§ **Input data**
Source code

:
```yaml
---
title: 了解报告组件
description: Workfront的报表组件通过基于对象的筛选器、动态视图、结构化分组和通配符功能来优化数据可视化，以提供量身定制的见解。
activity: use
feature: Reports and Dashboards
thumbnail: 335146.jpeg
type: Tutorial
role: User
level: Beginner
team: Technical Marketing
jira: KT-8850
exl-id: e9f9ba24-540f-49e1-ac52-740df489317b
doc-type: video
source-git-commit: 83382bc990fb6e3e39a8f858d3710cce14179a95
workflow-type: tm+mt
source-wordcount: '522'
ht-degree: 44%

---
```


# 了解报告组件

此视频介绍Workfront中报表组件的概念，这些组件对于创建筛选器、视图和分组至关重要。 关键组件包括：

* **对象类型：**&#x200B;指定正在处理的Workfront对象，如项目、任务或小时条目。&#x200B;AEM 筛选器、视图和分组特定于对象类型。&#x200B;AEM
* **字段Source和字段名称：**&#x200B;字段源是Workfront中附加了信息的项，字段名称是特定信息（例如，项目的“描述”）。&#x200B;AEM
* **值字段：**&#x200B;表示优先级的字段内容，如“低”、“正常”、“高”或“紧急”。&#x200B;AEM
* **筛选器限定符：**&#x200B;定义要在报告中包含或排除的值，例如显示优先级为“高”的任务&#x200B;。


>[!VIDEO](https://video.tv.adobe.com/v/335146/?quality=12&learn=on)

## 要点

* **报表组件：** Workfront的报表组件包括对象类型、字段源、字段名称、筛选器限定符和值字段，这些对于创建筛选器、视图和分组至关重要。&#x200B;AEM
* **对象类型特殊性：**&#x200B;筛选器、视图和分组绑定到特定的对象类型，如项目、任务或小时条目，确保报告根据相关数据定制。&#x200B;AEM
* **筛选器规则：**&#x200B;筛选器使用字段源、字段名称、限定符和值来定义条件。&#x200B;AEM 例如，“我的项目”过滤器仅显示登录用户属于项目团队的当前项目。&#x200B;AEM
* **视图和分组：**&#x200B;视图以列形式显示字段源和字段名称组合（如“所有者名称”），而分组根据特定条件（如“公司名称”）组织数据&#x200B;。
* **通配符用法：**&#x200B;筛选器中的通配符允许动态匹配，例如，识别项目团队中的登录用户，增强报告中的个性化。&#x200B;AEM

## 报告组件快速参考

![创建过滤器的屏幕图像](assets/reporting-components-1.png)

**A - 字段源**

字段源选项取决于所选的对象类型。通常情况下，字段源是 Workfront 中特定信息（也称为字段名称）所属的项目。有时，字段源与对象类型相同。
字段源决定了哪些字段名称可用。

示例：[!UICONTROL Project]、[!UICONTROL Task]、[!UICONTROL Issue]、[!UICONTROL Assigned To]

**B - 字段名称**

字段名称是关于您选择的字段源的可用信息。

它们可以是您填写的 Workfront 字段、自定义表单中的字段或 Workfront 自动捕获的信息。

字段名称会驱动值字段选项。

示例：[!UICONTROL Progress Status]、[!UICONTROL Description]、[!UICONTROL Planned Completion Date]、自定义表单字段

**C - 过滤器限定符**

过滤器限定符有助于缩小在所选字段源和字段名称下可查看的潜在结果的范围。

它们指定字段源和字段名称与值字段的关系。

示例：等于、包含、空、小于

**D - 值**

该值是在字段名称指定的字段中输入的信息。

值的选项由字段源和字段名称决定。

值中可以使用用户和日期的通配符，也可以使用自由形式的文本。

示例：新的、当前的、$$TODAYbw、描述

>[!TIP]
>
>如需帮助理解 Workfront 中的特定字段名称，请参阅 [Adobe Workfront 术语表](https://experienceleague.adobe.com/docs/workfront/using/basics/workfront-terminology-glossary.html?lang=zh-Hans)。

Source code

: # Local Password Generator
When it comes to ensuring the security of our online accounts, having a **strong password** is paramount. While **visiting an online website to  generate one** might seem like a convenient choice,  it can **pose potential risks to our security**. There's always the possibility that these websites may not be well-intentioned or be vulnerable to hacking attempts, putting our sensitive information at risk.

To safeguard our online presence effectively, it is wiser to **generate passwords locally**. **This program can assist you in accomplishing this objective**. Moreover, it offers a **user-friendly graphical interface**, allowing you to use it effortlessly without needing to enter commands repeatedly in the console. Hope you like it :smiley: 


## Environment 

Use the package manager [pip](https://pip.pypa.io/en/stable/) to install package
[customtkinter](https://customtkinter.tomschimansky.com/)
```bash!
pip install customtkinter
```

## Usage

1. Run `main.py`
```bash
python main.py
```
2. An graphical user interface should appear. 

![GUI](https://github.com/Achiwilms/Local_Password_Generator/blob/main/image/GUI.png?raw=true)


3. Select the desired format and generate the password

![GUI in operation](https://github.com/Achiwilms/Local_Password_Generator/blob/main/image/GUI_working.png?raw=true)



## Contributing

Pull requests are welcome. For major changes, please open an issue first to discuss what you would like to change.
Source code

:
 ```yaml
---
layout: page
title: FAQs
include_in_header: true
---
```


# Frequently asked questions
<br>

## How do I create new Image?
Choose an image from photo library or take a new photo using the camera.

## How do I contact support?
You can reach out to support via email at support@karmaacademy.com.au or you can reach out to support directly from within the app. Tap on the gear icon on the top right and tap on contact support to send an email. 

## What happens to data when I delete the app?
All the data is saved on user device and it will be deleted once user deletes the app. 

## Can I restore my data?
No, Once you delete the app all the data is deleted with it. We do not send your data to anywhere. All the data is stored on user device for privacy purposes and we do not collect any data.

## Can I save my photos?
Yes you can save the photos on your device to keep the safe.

§ **What is required**
What belongs in the answer is each line of the listing that contains the word "send".

§ **Solution**
You can reach out to support via email at support@karmaacademy.com.au or you can reach out to support directly from within the app. Tap on the gear icon on the top right and tap on contact support to send an email. 
No, Once you delete the app all the data is deleted with it. We do not send your data to anywhere. All the data is stored on user device for privacy purposes and we do not collect any data.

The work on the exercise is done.